The Menu button is on the Left-side of the Remote; under the Back button. If you press it.. it goes back to the Main Screen.


----------



## dbpaddler (Sep 25, 2004)

That's a home button, not menu button. It should take you to the main android tv screen.

Did you try resetting your TS4k or at least the remote Pairing? 

Sent from my SM-N975U1 using Tapatalk


----------



## Noelmel (Nov 6, 2014)

Many people reported this black screen error early on. The most recent update fixed it along with other issues but it was pulled for other issues. Maybe you didn’t get the update. I believe it’s back in testing so should be re released soon hopefully. When it happened to me early on the voice would still work so you could “say” commands to go to apps or settings and restart 


Sent from my iPhone using Tapatalk


----------



## j0ester (Sep 1, 2020)

WHOOPS! I keep meaning to say HOME than Menu. :derp:



Noelmel said:


> Many people reported this black screen error early on. The most recent update fixed it along with other issues but it was pulled for other issues. Maybe you didn't get the update. I believe it's back in testing so should be re released soon hopefully. When it happened to me early on the voice would still work so you could "say" commands to go to apps or settings and restart


Thanks for this.


----------



## rczrider (May 16, 2020)

Noelmel said:


> Many people reported this black screen error early on. The most recent update fixed it along with other issues but it was pulled for other issues. Maybe you didn't get the update. I believe it's back in testing so should be re released soon hopefully.


Yep. By all accounts, TiVo halted the push of updates for the time being, including those that were previously released publicly (ie. not limited to beta testers).
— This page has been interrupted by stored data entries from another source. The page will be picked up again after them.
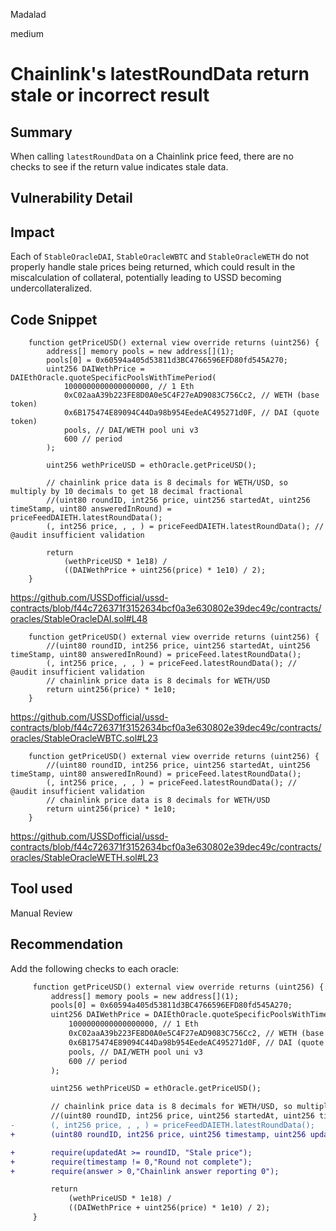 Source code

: Madalad

medium

# Chainlink's latestRoundData return stale or incorrect result

## Summary
When calling `latestRoundData` on a Chainlink price feed, there are no checks to see if the return value indicates stale data.

## Vulnerability Detail

## Impact
Each of `StableOracleDAI`, `StableOracleWBTC` and `StableOracleWETH` do not properly handle stale prices being returned, which could result in the miscalculation of collateral, potentially leading to USSD becoming undercollateralized.

## Code Snippet
```solidity
    function getPriceUSD() external view override returns (uint256) {
        address[] memory pools = new address[](1);
        pools[0] = 0x60594a405d53811d3BC4766596EFD80fd545A270;
        uint256 DAIWethPrice = DAIEthOracle.quoteSpecificPoolsWithTimePeriod(
            1000000000000000000, // 1 Eth
            0xC02aaA39b223FE8D0A0e5C4F27eAD9083C756Cc2, // WETH (base token)
            0x6B175474E89094C44Da98b954EedeAC495271d0F, // DAI (quote token)
            pools, // DAI/WETH pool uni v3
            600 // period
        );

        uint256 wethPriceUSD = ethOracle.getPriceUSD();

        // chainlink price data is 8 decimals for WETH/USD, so multiply by 10 decimals to get 18 decimal fractional
        //(uint80 roundID, int256 price, uint256 startedAt, uint256 timeStamp, uint80 answeredInRound) = priceFeedDAIETH.latestRoundData();
        (, int256 price, , , ) = priceFeedDAIETH.latestRoundData(); // @audit insufficient validation

        return
            (wethPriceUSD * 1e18) /
            ((DAIWethPrice + uint256(price) * 1e10) / 2);
    }
```
https://github.com/USSDofficial/ussd-contracts/blob/f44c726371f3152634bcf0a3e630802e39dec49c/contracts/oracles/StableOracleDAI.sol#L48

```solidity
    function getPriceUSD() external view override returns (uint256) {
        //(uint80 roundID, int256 price, uint256 startedAt, uint256 timeStamp, uint80 answeredInRound) = priceFeed.latestRoundData();
        (, int256 price, , , ) = priceFeed.latestRoundData(); // @audit insufficient validation
        // chainlink price data is 8 decimals for WETH/USD
        return uint256(price) * 1e10;
    }
```
https://github.com/USSDofficial/ussd-contracts/blob/f44c726371f3152634bcf0a3e630802e39dec49c/contracts/oracles/StableOracleWBTC.sol#L23

```solidity
    function getPriceUSD() external view override returns (uint256) {
        //(uint80 roundID, int256 price, uint256 startedAt, uint256 timeStamp, uint80 answeredInRound) = priceFeed.latestRoundData();
        (, int256 price, , , ) = priceFeed.latestRoundData(); // @audit insufficient validation
        // chainlink price data is 8 decimals for WETH/USD
        return uint256(price) * 1e10;
    }
```
https://github.com/USSDofficial/ussd-contracts/blob/f44c726371f3152634bcf0a3e630802e39dec49c/contracts/oracles/StableOracleWETH.sol#L23

## Tool used

Manual Review

## Recommendation
Add the following checks to each oracle:
```diff
     function getPriceUSD() external view override returns (uint256) {
         address[] memory pools = new address[](1);
         pools[0] = 0x60594a405d53811d3BC4766596EFD80fd545A270;
         uint256 DAIWethPrice = DAIEthOracle.quoteSpecificPoolsWithTimePeriod(
             1000000000000000000, // 1 Eth
             0xC02aaA39b223FE8D0A0e5C4F27eAD9083C756Cc2, // WETH (base token)
             0x6B175474E89094C44Da98b954EedeAC495271d0F, // DAI (quote token)
             pools, // DAI/WETH pool uni v3
             600 // period
         );

         uint256 wethPriceUSD = ethOracle.getPriceUSD();

         // chainlink price data is 8 decimals for WETH/USD, so multiply by 10 decimals to get 18 decimal fractional
         //(uint80 roundID, int256 price, uint256 startedAt, uint256 timeStamp, uint80 answeredInRound) = priceFeedDAIETH.latestRoundData();
-        (, int256 price, , , ) = priceFeedDAIETH.latestRoundData();
+        (uint80 roundID, int256 price, uint256 timestamp, uint256 updatedAt, ) = priceFeedDAIETH.latestRoundData();

+        require(updatedAt >= roundID, "Stale price");
+        require(timestamp != 0,"Round not complete");
+        require(answer > 0,"Chainlink answer reporting 0");

         return
             (wethPriceUSD * 1e18) /
             ((DAIWethPrice + uint256(price) * 1e10) / 2);
     }
```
Not sure what the reason is behind the full stop.


----------



## chilinux (Sep 3, 2020)

I am seeing the same problem with Tivo Stream 4k SW Version v9.0-3.4.2. Check for update returns "your system is up to date."

After left on for a while, when using the Android TV Home button (the O button under the skip back and to the left of Google Assistant button), the screen will just be black.

Here is my work-around:
(1) Go to Tivo Stream app
(2) Go Left to the menu
(3) Go Down and select Settings
(4) Go to My Streaming Services
(5) De-check *ALL* the streaming services as being viewable within the Tivo app

Note: this will only impact what appears inside the Tivo Stream app, it will not impact being able to continue to use those services external to the Stream app

Next:

(6) Go to the Android TV Home (press the O button)
(7) Go up to the top and then left to the gear / Settings icon and select it
(8) Go Down to Device Preferences and select it
(9) Go Down to Home screen and select it
(10) Go to Customize channels and select it
(11) Go to Play Next and select it
(12) Select to turn Off the Play Next
(13) Press the Skip Back button
(14) Turn off each of the Home screen channels from showing their recommendation bars

Note: you will still be able to add icons for each channel you want across the top bar of the launcher even with these recommendation bars turned off

Note 2: you will need be able to disable the Tivo Stream recommendation bar using Setting/Remote but the performance impact of this should be minimal if you followed steps 1-5

(15) Press the Skip Back button to return from Customize Channels to the Home Screen settings menu
(16) Go Down to Enable video previews and make sure it is turned off
(17) Go Down to Enable audio previews and make sure it is turned off

Doing each of these seems to reduce the memory overhead of the Android TV Home app on the Tivo Stream 4k and allow it to work more reliably without have to reboot on a regular basis to restore it's use.


----------